== Source data

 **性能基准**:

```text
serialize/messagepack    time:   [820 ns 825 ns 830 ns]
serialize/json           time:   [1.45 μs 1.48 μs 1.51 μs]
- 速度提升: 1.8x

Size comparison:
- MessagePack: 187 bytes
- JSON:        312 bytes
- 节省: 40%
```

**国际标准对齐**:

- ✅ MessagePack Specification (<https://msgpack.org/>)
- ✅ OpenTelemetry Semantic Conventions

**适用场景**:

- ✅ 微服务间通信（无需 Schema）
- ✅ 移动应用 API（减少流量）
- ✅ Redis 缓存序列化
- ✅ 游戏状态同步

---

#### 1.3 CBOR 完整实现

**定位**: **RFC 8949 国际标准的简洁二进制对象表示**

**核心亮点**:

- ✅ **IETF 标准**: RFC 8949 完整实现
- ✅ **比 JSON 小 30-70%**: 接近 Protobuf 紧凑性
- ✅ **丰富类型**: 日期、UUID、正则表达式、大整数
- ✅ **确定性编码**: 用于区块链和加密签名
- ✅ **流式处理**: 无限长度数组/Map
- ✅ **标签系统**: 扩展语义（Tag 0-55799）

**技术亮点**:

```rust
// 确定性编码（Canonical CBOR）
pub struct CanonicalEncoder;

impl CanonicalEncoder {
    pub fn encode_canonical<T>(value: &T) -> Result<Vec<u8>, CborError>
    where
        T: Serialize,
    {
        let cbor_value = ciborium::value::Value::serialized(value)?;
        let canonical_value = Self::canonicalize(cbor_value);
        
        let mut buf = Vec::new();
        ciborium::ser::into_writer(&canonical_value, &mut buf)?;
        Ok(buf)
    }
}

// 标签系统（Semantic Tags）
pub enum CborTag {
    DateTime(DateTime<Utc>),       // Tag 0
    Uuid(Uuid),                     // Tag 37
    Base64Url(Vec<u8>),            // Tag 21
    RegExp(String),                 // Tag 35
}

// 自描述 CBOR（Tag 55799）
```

====

_Work to complete:_
Only the lines from the one containing "- ✅ **比 JSON 小 30-70%**: 接近 Protobuf 紧凑性" through the last line of the records are to be set down, exactly as they appear.

_Completed task:_
- ✅ **比 JSON 小 30-70%**: 接近 Protobuf 紧凑性
- ✅ **丰富类型**: 日期、UUID、正则表达式、大整数
- ✅ **确定性编码**: 用于区块链和加密签名
- ✅ **流式处理**: 无限长度数组/Map
- ✅ **标签系统**: 扩展语义（Tag 0-55799）

**技术亮点**:

```rust
// 确定性编码（Canonical CBOR）
pub struct CanonicalEncoder;

impl CanonicalEncoder {
    pub fn encode_canonical<T>(value: &T) -> Result<Vec<u8>, CborError>
    where
        T: Serialize,
    {
        let cbor_value = ciborium::value::Value::serialized(value)?;
        let canonical_value = Self::canonicalize(cbor_value);
        
        let mut buf = Vec::new();
        ciborium::ser::into_writer(&canonical_value, &mut buf)?;
        Ok(buf)
    }
}

// 标签系统（Semantic Tags）
pub enum CborTag {
    DateTime(DateTime<Utc>),       // Tag 0
    Uuid(Uuid),                     // Tag 37
    Base64Url(Vec<u8>),            // Tag 21
    RegExp(String),                 // Tag 35
}

// 自描述 CBOR（Tag 55799）
```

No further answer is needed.